100億ドル規模のデジタル銀行取り付け騒ぎと預金者の流出
デジタルアセットの分野において、100億ドルに達する大規模な銀行取り付け騒ぎ(信用不安などから預金者が一斉に資金を引き出す現象)が発生しました。この混乱が収束した後も、DeFi(ブロックチェーン上で仲介者を介さずにスマートコントラクトによって実行される金融サービス)のプロトコルに資金を預けていたユーザー(預金者)の多くが戻っていないとされています。資金流出後のDeFi市場において、流動性の回復が遅れている現状が浮き彫りとなっています。

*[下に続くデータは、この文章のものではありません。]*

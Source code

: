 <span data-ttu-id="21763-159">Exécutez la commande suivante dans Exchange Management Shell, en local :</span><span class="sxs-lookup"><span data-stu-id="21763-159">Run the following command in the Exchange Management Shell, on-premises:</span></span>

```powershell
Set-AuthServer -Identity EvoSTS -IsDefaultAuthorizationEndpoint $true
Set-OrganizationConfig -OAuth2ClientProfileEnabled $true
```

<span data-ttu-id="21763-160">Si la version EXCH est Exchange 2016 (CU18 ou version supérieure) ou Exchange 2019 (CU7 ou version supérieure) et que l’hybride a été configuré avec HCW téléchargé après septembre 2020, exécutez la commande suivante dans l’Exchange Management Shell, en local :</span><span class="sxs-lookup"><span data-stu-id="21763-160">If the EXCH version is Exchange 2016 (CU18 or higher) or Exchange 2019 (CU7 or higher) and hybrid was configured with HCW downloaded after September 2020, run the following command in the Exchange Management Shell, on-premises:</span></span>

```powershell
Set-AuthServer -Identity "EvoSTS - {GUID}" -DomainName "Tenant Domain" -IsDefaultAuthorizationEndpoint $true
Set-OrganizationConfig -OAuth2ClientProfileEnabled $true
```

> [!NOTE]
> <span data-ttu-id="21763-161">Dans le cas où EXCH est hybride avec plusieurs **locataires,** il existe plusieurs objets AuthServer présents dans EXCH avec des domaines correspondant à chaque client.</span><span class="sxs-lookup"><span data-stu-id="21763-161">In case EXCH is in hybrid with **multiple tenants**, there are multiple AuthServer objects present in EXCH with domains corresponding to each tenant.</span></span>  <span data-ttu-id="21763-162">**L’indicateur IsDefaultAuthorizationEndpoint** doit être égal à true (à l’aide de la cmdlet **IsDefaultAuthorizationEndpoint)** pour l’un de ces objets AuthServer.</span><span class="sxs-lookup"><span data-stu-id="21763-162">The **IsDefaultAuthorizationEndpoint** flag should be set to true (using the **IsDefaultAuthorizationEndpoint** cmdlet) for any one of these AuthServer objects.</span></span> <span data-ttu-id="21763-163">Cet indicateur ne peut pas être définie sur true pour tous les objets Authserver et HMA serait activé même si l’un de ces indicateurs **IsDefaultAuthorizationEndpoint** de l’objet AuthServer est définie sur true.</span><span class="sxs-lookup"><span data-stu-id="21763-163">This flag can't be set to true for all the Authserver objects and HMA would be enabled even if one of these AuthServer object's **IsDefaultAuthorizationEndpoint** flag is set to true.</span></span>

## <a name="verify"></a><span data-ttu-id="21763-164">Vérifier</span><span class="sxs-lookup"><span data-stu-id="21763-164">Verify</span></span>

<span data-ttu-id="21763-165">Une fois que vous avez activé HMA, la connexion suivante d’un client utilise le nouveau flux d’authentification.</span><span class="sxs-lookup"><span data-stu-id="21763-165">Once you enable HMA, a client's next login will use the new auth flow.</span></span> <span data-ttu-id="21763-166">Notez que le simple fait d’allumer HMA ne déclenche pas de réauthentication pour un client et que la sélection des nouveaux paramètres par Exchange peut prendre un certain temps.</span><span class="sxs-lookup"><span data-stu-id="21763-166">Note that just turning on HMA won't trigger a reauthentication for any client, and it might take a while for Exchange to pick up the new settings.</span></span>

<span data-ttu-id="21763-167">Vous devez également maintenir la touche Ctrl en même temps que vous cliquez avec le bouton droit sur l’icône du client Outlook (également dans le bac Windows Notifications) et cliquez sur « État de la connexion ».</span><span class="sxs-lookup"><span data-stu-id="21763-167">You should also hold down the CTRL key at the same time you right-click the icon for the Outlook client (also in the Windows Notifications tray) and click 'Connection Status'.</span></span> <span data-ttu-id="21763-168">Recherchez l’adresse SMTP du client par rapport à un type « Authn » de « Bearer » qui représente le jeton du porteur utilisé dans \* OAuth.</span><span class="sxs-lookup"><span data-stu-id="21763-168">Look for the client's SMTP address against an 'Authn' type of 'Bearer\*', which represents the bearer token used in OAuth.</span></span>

米3ヶ月国債(T-bill)との利回り差が与える影響
DeFi預金者が戻らない主な要因として、3ヶ月ものの米財務省短期証券(T-bills:米国政府が発行する満期3ヶ月の短期国債で、伝統的金融において安全性の高い資産とされています)の利回りが、DeFiプロトコルの提供する利回りを上回っている点(yielding more)が挙げられます。
かつては高利回りを強みとして資金を集めていたDeFiですが、米国の金利上昇に伴い、リスクの低い伝統的な国債の方が魅力的な利回りを提供する状況となっています。この結果、投資家はスマートコントラクトのバグやハッキングなどのリスクを伴うDeFiよりも、安全とされるT-billsへ資金をシフトさせていると見られます。
ポイント
- 100億ドル規模のデジタル銀行取り付け騒ぎが発生した後も、DeFiの預金者が戻っていない状況が続いています。

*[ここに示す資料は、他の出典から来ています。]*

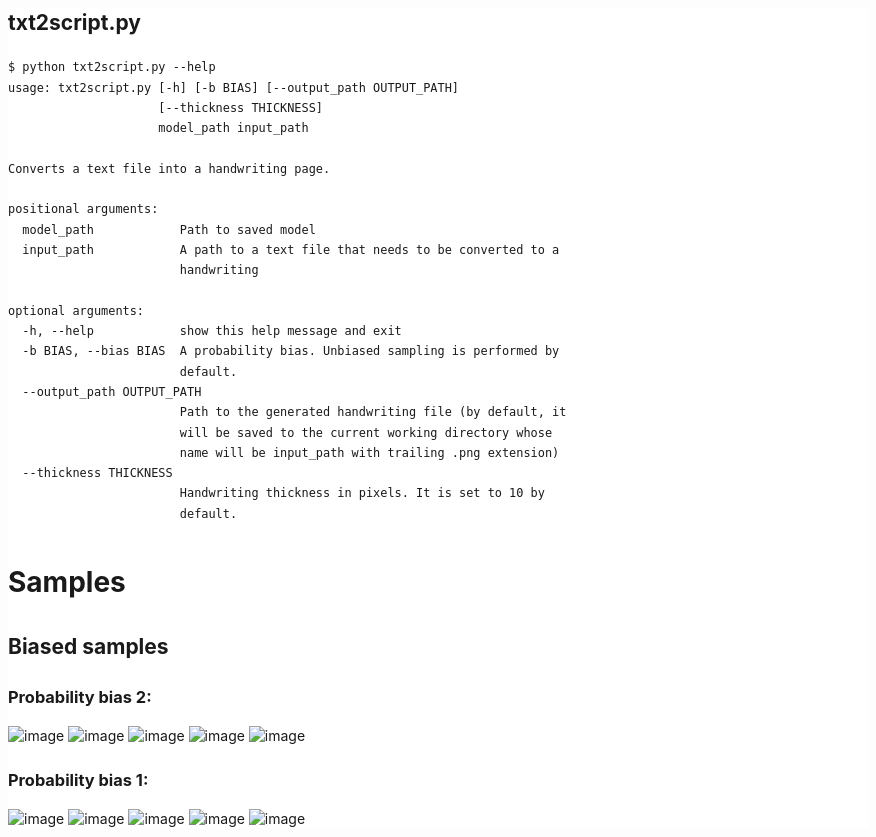 ## txt2script.py
```
$ python txt2script.py --help
usage: txt2script.py [-h] [-b BIAS] [--output_path OUTPUT_PATH]
                     [--thickness THICKNESS]
                     model_path input_path

Converts a text file into a handwriting page.

positional arguments:
  model_path            Path to saved model
  input_path            A path to a text file that needs to be converted to a
                        handwriting

optional arguments:
  -h, --help            show this help message and exit
  -b BIAS, --bias BIAS  A probability bias. Unbiased sampling is performed by
                        default.
  --output_path OUTPUT_PATH
                        Path to the generated handwriting file (by default, it
                        will be saved to the current working directory whose
                        name will be input_path with trailing .png extension)
  --thickness THICKNESS
                        Handwriting thickness in pixels. It is set to 10 by
                        default.
```


# Samples

## Biased samples

### Probability bias 2:
![image](results/conditional/biased/2/Biased_handwriting_sample__1.png)
![image](results/conditional/biased/2/Biased_handwriting_sample__2.png)
![image](results/conditional/biased/2/Biased_handwriting_sample__3.png)
![image](results/conditional/biased/2/Biased_handwriting_sample__4.png)
![image](results/conditional/biased/2/Biased_handwriting_sample__5.png)

### Probability bias 1:
![image](results/conditional/biased/1/Biased_handwriting_sample__1.png)
![image](results/conditional/biased/1/Biased_handwriting_sample__2.png)
![image](results/conditional/biased/1/Biased_handwriting_sample__3.png)
![image](results/conditional/biased/1/Biased_handwriting_sample__4.png)
![image](results/conditional/biased/1/Biased_handwriting_sample__5.png)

- 3ヶ月ものの米財務省短期証券(T-bills)の利回りがDeFiの利回りを上回っており、資金流出の要因となっている点で注目されます。
- リスクの低い伝統的金融商品の方が高い利回りを提供する「利回りの逆転」が、Web3業界における資金調達や流動性維持の大きな課題になっていると見られます。